→ INPUT FOR THIS TASK
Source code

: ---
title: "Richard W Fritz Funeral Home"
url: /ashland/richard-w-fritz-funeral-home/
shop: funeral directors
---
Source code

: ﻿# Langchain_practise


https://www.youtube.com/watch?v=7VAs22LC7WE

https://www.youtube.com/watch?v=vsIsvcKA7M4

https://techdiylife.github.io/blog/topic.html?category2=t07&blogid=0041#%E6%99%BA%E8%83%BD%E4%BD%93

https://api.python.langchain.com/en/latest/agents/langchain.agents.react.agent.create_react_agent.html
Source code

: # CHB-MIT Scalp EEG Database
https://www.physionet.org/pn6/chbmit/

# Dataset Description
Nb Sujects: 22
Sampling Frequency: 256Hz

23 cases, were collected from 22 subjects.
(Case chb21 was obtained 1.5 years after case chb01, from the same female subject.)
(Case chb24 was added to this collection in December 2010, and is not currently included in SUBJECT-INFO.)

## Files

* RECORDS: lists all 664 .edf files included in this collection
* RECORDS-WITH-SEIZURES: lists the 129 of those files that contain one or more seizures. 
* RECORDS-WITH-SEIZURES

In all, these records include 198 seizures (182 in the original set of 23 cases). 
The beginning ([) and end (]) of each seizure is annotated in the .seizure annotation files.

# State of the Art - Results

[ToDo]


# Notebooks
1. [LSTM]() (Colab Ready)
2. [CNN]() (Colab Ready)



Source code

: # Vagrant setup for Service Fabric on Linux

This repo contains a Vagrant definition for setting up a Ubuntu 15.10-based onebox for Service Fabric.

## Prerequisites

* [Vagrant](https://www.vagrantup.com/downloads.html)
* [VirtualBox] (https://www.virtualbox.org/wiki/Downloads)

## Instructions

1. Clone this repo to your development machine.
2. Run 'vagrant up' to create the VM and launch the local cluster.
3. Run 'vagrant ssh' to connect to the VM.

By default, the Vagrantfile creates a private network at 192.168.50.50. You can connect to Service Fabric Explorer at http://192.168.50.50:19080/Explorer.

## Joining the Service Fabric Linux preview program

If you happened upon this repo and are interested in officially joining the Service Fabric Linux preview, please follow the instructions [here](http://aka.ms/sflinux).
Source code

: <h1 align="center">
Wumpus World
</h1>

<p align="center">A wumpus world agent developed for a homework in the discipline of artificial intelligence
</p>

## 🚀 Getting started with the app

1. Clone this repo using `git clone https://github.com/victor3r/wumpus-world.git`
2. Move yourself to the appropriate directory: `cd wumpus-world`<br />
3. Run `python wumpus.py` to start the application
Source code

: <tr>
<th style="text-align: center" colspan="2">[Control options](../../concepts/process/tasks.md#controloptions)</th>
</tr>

→ ASSIGNMENT
Copy out the entries exactly. Begin at the first line and end with the line that has "1. Clone this repo to".

→ WRITTEN RESPONSE
Source code

: ---
title: "Richard W Fritz Funeral Home"
url: /ashland/richard-w-fritz-funeral-home/
shop: funeral directors
---
Source code

: ﻿# Langchain_practise


https://www.youtube.com/watch?v=7VAs22LC7WE

https://www.youtube.com/watch?v=vsIsvcKA7M4

https://techdiylife.github.io/blog/topic.html?category2=t07&blogid=0041#%E6%99%BA%E8%83%BD%E4%BD%93

https://api.python.langchain.com/en/latest/agents/langchain.agents.react.agent.create_react_agent.html
Source code

: # CHB-MIT Scalp EEG Database
https://www.physionet.org/pn6/chbmit/

# Dataset Description
Nb Sujects: 22
Sampling Frequency: 256Hz

23 cases, were collected from 22 subjects.
(Case chb21 was obtained 1.5 years after case chb01, from the same female subject.)
(Case chb24 was added to this collection in December 2010, and is not currently included in SUBJECT-INFO.)

## Files

* RECORDS: lists all 664 .edf files included in this collection
* RECORDS-WITH-SEIZURES: lists the 129 of those files that contain one or more seizures. 
* RECORDS-WITH-SEIZURES

In all, these records include 198 seizures (182 in the original set of 23 cases). 
The beginning ([) and end (]) of each seizure is annotated in the .seizure annotation files.

# State of the Art - Results

[ToDo]


# Notebooks
1. [LSTM]() (Colab Ready)
2. [CNN]() (Colab Ready)



Source code

: # Vagrant setup for Service Fabric on Linux

This repo contains a Vagrant definition for setting up a Ubuntu 15.10-based onebox for Service Fabric.

## Prerequisites

* [Vagrant](https://www.vagrantup.com/downloads.html)
* [VirtualBox] (https://www.virtualbox.org/wiki/Downloads)

## Instructions

1. Clone this repo to your development machine.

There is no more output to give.